The first rule of thumb in shopping for printers is as follows: There are no “cheap” printers. The ink that you’ll have to buy for a low-priced printer will be relatively expensive, so each time you buy replacement ink or toner on a bargain machine you’ll chip away at the up-front savings. The operating cost of a printer has to be a major factor for businesses because even one additional user can quickly bring up the cost of running a lower-end machine.
It’s a tradeoff: If the sticker price is delightful, the operating cost of the printer will likely be high. Vendors make money on those super-cheap inkjet printers by charging more for the replacement ink to print an equivalent number of pages.

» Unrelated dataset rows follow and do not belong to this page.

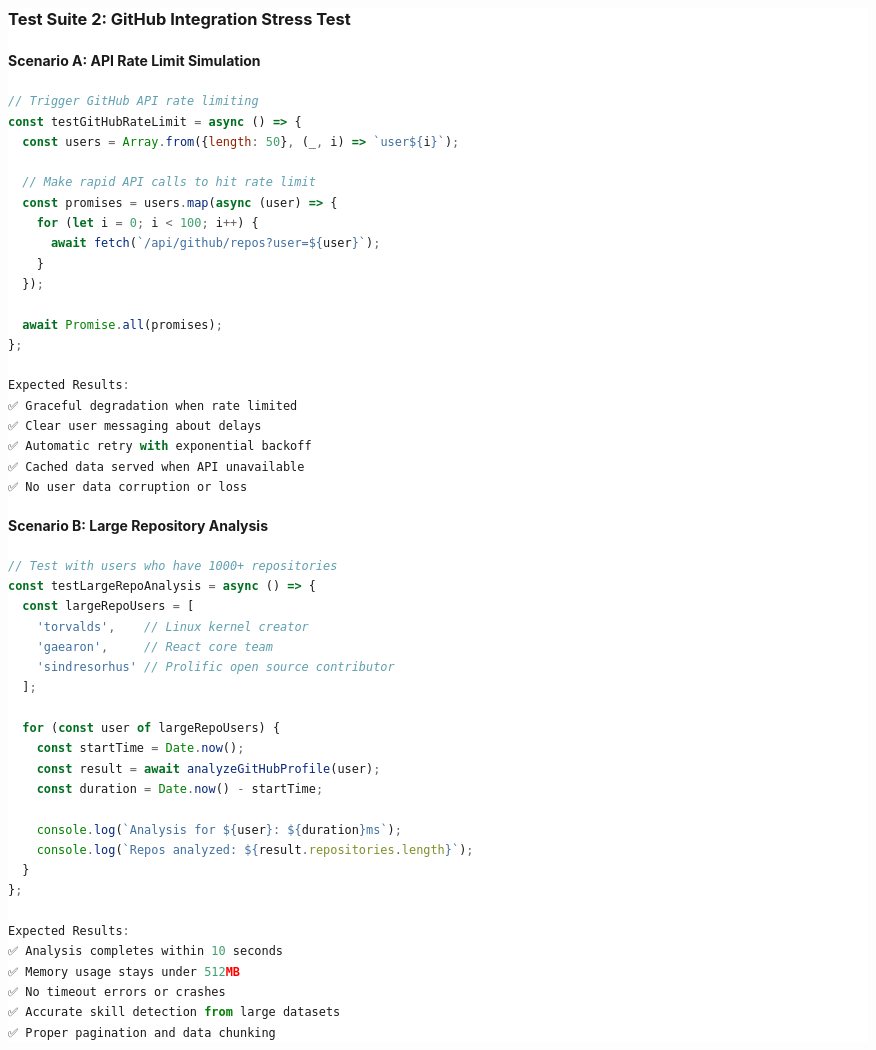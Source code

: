 ### **Test Suite 2: GitHub Integration Stress Test**

#### **Scenario A: API Rate Limit Simulation**
```javascript
// Trigger GitHub API rate limiting
const testGitHubRateLimit = async () => {
  const users = Array.from({length: 50}, (_, i) => `user${i}`);
  
  // Make rapid API calls to hit rate limit
  const promises = users.map(async (user) => {
    for (let i = 0; i < 100; i++) {
      await fetch(`/api/github/repos?user=${user}`);
    }
  });
  
  await Promise.all(promises);
};

Expected Results:
✅ Graceful degradation when rate limited
✅ Clear user messaging about delays
✅ Automatic retry with exponential backoff
✅ Cached data served when API unavailable
✅ No user data corruption or loss
```

#### **Scenario B: Large Repository Analysis**
```javascript
// Test with users who have 1000+ repositories
const testLargeRepoAnalysis = async () => {
  const largeRepoUsers = [
    'torvalds',    // Linux kernel creator
    'gaearon',     // React core team
    'sindresorhus' // Prolific open source contributor
  ];
  
  for (const user of largeRepoUsers) {
    const startTime = Date.now();
    const result = await analyzeGitHubProfile(user);
    const duration = Date.now() - startTime;
    
    console.log(`Analysis for ${user}: ${duration}ms`);
    console.log(`Repos analyzed: ${result.repositories.length}`);
  }
};

Expected Results:
✅ Analysis completes within 10 seconds
✅ Memory usage stays under 512MB
✅ No timeout errors or crashes
✅ Accurate skill detection from large datasets
✅ Proper pagination and data chunking
```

So the $120 inkjet printer charges $35 for a four-ounce cartridge of ink; while the $49 printer charges a mere $22 — but that’s for a 1.5-ounce ink cartridge. Do the math: One costs $8.75 per ounce, while the apparently cheaper one costs $14.65 an ounce. If you print a lot, you will pay a lot more over time for the privilege of owning that cheap inkjet printer. The same is true in laser printers, but the discrepancy is not nearly so large.

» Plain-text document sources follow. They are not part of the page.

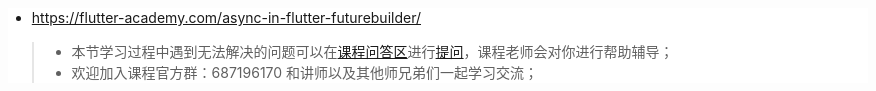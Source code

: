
 ```dart
```

- https://flutter-academy.com/async-in-flutter-futurebuilder/

> - 本节学习过程中遇到无法解决的问题可以在[课程问答区](https://coding.imooc.com/learn/qa/321.html)进行[提问](https://coding.imooc.com/learn/qa/321.html)，课程老师会对你进行帮助辅导；
> - 欢迎加入课程官方群：687196170 和讲师以及其他师兄弟们一起学习交流；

The hardware/supplies tradeoff is such an obvious issue in the industry that there is even a service, FreePrinters.com, that offers to address the conundrum head-on by giving businesses a free printer in return for a commitment to purchasing a pre-set amount of supplies from the same source. For businesses that print more than 500 color pages per month, they tout the benefit of giving a set cost for supplies, and in exchange for that commitment they will also service your printer for free.
The same principle of cost-tradeoff applies across the range of laser or inkjet printers. A laser printer in the $300 range will give you a slightly higher cost per page than a more expensive laser model. The costly lasers and inkjets are optimized for higher-volume printing, and this includes bigger ink and toner cartridges and more efficient use of consumables to lower the cost of each page you print.

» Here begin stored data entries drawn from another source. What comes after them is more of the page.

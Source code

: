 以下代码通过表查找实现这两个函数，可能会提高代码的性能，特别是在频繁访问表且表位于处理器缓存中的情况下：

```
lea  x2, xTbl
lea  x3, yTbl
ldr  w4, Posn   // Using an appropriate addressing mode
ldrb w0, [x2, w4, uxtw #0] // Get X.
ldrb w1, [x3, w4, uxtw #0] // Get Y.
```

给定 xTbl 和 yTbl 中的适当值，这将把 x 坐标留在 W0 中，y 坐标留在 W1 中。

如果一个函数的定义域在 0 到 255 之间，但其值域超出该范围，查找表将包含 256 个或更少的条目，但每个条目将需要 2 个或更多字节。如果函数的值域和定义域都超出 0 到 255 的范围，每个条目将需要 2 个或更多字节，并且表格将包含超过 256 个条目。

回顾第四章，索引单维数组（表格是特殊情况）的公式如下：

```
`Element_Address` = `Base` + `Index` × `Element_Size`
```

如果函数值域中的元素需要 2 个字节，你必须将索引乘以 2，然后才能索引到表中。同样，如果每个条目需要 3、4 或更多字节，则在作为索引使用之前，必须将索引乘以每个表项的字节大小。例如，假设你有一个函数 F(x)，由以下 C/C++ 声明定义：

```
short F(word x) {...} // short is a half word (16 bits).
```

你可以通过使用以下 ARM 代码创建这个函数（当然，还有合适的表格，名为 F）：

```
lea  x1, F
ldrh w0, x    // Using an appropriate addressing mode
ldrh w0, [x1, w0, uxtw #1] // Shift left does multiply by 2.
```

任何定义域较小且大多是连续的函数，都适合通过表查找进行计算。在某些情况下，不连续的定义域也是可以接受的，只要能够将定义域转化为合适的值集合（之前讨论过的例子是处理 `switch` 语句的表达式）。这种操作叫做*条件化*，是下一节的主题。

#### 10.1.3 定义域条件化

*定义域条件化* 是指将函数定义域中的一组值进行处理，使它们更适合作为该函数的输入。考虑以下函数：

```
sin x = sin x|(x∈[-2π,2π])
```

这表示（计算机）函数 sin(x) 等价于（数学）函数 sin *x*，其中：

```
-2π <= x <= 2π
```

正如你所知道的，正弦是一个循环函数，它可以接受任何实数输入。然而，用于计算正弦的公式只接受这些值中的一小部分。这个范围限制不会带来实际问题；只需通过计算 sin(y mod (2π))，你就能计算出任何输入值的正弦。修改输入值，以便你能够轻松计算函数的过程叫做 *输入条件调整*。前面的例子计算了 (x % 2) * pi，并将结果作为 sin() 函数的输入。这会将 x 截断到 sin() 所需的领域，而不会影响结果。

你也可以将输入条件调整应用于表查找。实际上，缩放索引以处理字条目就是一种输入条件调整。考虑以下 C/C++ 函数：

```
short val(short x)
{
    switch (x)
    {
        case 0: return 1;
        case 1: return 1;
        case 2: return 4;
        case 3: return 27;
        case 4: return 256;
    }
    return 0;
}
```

Your choice in shopping for a printer, therefore, is whether to pay more up-front in order to lower your operating cost (and get more speed and perhaps more functionality) or go for a cheaper machine now and spread the cost over the coming months or years with the consumables.
Knowing that your choice is when to save money on your printer (not whether to save), you should approach this choice by first deciding which fits your budget: saving on the initial cost or saving on long-term cost.
If you have the budget for a laser printer, it may be worth the additional up-front investment – you’ll get something that requires less money to operate, and prints a lot faster, and with less noise. If you can’t afford the long-term savings, console yourself with the thought that with a cheaper model you’re simply amortizing the total cost of ownership over the coming years of operation.
If it happens that your printing needs are very modest, and will remain so — you have taken to heart the notion of the paperless office, you email everything, and you like to read documents on your screen instead of on paper — then you are in the happy, if rare, position to be able to save money buying a low-cost printer because you won’t, in fact, be printing enough copies a year to bust your budget.